We Can’t Bomb Zika
David R. Kotok
Cumberland, March 8, 2017
We open this commentary with a link to a column by Nicholas Kristof entitled, “However Much Trump Spends on Arms, We Can’t Bomb Ebola“.
We can’t bomb Zika, either.
We continue to track all types of shock risks, including Zika. Right now I am traveling to three places in South America. All meetings are private.
As budget priorities are realigned by the Trump administration, we continue to track non-military shock risks. Years ago I chaired a worldwide dialogue on food, water, and health that took two years to complete and involved five continents. The Global Interdependence Center was the convening organization, and its policy position is simply to convene a neutral forum for dialogue.
Lessons learned during that multiyear study suggest that Kristof’s warnings have validity.
Now here is an update on Zika. I’ll be back in the US on March 12. Between meetings I will try to say hello to a friendly Patagonian rainbow trout.
We last reported on the Zika situation back in early October 2016, (see Zika Cuba American Politics). In the US and its territories at that point, the number of pregnant women who had been positively diagnosed as carriers of the Zika virus was 2298. Now – in spite of the fact that we have been in the “off” season for mosquitoes that carry the virus – the number stands at 4759, a 107% increase. And the total number of US citizens infected with Zika has grown from 25,694 to 43,380, an increase of 69%. (All current figures are as of Feb. 21; data from the Centers for Disease Control [CDC].)
Most critically, the number of babies born with microcephaly and/or other birth defects in the continental US has climbed from 21 last September to 47 now (counting only live births). (Data on Zika-related birth defects in Puerto Rico was hard to come by last October and remains so. All we could turn up was an August 2016 estimate by US health experts that as many as 270 babies in Puerto Rico might be born with microcephaly. That estimate was developed at the point when the number of Zika cases in pregnant Puerto Rico women was only about 60% of what it is today.)
But along with the alarming increases in Zika statistics in the past half year, there have been important advances in our understanding of Zika.
First, researchers have learned that babies born with Zika often suffer not only microcephaly but a whole range of devastating birth defects, including decreased brain tissue; damage to the back of the eye; joints with limited range of motion, such as clubfoot, and excessive muscle tone, restricting movement soon after birth. This pattern is now referred to as congenital Zika syndrome, (see Zika causes a unique syndrome of devastating birth defects).

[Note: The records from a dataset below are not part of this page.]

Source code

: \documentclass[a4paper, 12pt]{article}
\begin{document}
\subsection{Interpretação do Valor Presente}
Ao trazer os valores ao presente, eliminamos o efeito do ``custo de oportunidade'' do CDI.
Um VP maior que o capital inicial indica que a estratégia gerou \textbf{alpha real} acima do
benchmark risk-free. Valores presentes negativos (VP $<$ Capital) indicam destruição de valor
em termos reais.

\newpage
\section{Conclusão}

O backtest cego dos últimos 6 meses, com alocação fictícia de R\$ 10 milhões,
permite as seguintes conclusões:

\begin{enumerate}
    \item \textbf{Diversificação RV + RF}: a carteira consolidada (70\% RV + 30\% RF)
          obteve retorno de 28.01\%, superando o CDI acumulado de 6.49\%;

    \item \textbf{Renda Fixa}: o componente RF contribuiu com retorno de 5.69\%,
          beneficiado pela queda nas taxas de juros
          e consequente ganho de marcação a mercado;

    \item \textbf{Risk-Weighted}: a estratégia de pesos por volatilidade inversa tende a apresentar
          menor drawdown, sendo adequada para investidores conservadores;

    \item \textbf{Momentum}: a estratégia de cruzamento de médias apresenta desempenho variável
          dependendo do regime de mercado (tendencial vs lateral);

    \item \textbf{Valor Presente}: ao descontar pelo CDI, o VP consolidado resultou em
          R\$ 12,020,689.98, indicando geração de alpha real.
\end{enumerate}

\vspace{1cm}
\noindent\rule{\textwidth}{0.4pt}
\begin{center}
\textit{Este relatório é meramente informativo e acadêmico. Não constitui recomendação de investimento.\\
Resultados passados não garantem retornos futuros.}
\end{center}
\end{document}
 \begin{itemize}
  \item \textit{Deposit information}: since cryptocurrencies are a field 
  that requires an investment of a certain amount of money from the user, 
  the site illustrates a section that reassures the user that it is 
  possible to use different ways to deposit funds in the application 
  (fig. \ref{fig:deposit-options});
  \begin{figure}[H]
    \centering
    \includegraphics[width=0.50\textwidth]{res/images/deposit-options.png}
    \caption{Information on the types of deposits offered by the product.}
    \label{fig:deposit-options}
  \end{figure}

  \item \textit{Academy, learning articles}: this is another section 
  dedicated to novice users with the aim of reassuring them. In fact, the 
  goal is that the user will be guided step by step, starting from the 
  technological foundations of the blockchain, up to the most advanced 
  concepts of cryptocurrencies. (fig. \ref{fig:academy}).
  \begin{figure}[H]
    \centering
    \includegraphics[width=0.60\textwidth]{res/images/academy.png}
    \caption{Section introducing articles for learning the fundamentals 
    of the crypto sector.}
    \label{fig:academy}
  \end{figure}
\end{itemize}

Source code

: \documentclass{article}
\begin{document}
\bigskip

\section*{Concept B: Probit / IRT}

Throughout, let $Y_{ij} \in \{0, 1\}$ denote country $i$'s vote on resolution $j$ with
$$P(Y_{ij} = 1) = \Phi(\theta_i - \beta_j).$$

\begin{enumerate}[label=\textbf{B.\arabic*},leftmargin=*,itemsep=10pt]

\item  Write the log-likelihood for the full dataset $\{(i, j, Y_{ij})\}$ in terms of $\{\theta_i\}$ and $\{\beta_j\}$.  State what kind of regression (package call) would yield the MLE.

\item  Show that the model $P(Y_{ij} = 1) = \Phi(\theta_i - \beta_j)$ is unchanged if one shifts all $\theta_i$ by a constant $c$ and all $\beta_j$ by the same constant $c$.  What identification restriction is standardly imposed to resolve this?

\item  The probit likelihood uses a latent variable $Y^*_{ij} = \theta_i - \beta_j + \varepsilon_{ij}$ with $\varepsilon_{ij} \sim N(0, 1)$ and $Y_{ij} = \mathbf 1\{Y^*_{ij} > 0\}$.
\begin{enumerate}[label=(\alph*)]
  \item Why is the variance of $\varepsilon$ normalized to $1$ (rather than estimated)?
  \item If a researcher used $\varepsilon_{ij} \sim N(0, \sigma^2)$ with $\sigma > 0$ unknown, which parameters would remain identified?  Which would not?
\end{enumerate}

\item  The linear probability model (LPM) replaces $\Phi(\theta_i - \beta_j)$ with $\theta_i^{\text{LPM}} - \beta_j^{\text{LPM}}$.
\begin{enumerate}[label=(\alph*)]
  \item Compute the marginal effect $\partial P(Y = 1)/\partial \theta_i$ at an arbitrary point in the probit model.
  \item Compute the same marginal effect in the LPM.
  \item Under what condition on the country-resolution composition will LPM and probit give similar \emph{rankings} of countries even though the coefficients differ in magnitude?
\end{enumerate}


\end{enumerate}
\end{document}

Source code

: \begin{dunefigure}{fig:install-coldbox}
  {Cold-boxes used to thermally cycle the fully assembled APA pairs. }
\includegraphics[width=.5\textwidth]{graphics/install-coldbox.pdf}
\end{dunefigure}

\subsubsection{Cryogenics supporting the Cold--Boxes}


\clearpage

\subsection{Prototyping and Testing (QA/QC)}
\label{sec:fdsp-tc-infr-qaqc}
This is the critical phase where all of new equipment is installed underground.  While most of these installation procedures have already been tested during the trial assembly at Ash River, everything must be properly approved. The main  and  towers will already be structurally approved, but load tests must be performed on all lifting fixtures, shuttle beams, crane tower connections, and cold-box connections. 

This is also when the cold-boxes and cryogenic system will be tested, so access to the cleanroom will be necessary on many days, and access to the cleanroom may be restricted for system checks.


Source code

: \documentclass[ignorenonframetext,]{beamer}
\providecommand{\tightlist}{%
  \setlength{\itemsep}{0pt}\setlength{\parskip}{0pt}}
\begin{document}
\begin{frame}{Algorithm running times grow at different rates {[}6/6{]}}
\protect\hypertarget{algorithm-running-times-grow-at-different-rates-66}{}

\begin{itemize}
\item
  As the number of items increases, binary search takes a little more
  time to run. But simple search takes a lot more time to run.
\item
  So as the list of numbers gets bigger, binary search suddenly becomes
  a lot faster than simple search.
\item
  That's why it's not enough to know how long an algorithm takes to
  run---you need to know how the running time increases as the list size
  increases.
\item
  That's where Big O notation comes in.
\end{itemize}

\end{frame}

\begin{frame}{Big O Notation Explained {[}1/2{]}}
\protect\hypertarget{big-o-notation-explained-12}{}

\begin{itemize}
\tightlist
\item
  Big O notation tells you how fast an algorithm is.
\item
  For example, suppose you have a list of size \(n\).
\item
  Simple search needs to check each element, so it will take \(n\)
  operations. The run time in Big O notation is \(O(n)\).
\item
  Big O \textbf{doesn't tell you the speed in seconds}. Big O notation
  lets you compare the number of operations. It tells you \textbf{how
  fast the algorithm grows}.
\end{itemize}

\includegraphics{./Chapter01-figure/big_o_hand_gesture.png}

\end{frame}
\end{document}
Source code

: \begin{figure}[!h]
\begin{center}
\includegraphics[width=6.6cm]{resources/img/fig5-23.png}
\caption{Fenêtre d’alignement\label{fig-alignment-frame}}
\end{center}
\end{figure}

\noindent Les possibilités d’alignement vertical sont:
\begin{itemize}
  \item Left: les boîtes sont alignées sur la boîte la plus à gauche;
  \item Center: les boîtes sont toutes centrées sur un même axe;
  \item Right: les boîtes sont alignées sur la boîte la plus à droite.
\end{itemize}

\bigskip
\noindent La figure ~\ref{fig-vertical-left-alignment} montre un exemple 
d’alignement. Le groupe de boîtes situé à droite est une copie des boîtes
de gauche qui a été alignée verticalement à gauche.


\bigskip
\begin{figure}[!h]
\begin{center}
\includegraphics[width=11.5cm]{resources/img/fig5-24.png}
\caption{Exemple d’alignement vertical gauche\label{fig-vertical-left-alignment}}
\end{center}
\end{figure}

More is now known about pregnancy outcomes, too. It had previously been estimated that between 1% and 13% of pregnant women infected with Zika in the first trimester would have babies with birth defects. In January, a report published in the Journal of the American Medical Association (JAMA) brought that number into better focus, (see Birth Defects Among Fetuses and Infants of US Women With Evidence of Possible Zika Virus Infection During Pregnancy). Of 442 Zika-infected women who completed their pregnancies between January and September, 2016, 6% delivered babies with one or more Zika-related birth defects. But among women infected during the first trimester, 11% had fetuses or infants with birth defects. CDC officials said the findings show that the rate of fetal abnormalities related to Zika among these babies born in the United States is similar to the rate in Brazil, the epicenter of the Zika outbreak.
“This basically puts to rest speculation that Brazil was different in some way,” CDC Director Tom Frieden said in a January interview.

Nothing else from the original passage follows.